Despite the bleak job picture, elementary and middle schools are still looking for a few good men and, in fact, they are getting harder to find.
The U.S. Bureau of Labor Statistics 2011 Current Population Survey reported that men make up only 18.3 percent of elementary and middle school teachers and 2.3 percent of preschool and kindergarten instructors. That’s a drop from the 2007 prerecession figures of 19.1 percent in grades 1-8 and 2.7 in preschool and kindergarten.
Bryan G. Nelson, founding director of MenTeach, a non-profit organization based in Minneapolis that provides information to support males in the K-12 education professions, said stereotypes about men and women, fear of false accusation, and perceived low status and pay are significant barriers to overcome.
The bureau reports men and women on high school teaching staffs are more evenly divided, but still off parity; 42 percent of high school teachers in 2011 were men, down from 43.1 percent in 2007.
“Most people say it’s because of the low pay, but in unionized school districts for the same years of experience and educational level, the pay is the same for elementary (school teachers) as it is for high school (teachers), said Nelson, who noted that percentages have actually gone up for male elementary and middle-school teachers – from 18.2-18.3 – since 2010. If it were only the pay, then the percentages of men in elementary (schools) would be the same as it is in high school. As the numbers indicate, they are not. In previous economic declines, such as from 1939-1942 which included the Great Depression and World War II, Nelson said more men entered K-12 teaching, in large part due to the G.I Bill.

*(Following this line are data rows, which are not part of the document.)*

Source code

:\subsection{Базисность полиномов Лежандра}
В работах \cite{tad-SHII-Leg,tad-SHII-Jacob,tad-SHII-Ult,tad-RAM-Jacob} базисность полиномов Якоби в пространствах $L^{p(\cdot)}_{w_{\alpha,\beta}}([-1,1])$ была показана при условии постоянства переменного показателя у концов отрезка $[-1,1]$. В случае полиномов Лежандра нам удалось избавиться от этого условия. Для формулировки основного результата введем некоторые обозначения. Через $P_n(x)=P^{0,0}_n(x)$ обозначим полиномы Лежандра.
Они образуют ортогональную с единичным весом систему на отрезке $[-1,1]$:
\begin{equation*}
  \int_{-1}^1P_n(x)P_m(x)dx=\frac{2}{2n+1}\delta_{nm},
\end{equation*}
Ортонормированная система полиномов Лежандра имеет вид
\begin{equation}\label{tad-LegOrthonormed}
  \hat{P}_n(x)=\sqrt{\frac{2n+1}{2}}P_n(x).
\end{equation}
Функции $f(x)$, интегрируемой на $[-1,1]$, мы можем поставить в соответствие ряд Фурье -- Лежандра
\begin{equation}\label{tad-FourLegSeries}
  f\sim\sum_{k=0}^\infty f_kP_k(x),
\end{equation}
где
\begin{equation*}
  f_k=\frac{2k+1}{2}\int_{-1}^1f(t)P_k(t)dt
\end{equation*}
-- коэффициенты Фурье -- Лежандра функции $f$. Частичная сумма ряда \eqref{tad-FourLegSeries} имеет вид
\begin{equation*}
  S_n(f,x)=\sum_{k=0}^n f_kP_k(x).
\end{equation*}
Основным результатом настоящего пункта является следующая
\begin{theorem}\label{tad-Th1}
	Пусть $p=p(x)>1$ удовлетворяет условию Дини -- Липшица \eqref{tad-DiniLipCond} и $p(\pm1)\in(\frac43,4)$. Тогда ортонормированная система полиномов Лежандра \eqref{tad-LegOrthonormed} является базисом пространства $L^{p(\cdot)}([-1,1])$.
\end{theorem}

“Now with that information, keep in mind if we started to pay teachers $150,000 a year, we see many more men becoming teachers, said Nelson. We know that it is a combination of reasons that are associated with the decreasing percentage of male teachers.”
Nelson tells the story of a young marine who enrolled in his local university after serving in Afghanistan. As a veteran, he qualified for a scholarship and began his studies as a business major.
After a semester, the former marine felt dissatisfied with his choice. Remembering how much he enjoyed coaching children in sports, the marine thought that, perhaps, teaching would be similarly rewarding. So, he decided to make the switch to education, said Nelson.
On the first day of classes at the school of education, he found himself in a sea of women including his professors, said Nelson. He liked the program and learning more about children, but as one of only a few men in his classes, the soldier felt isolated.
Although the women were friendly, he often found himself feeling impatient with the way they discussed topics. The former marine acknowledged that his family and friends were supportive; however, they now questioned his career choice.
Both researchers and former elementary school educators have argued that the diminishing status of teachers generally, coupled with continuing sexism against men working with children, is helping tamp down the number of males willing to enter the profession.
“Not having men teaching sends a message to children that caring and education isn’t something that males do, said Nelson, co-author of ‘Men in Your Teacher Preparation Program: Five Strategies to Recruit and Retain Them.’ Think if you are a Latino or African-American young man. If you don’t see any men teaching, particularly men who share some of your characteristics, what message does that give him?
Some experts believe that, though, girls are increasingly encouraged to enter male-dominated fields, such as engineering and mathematics, boys are given less incentive or opportunity to explore working with young children.
“Children really need strong, caring men in their daily lives and school is a place where they spend many of their waking hours, said Nelson. To change it, we need to make schools and university programs male-friendly.”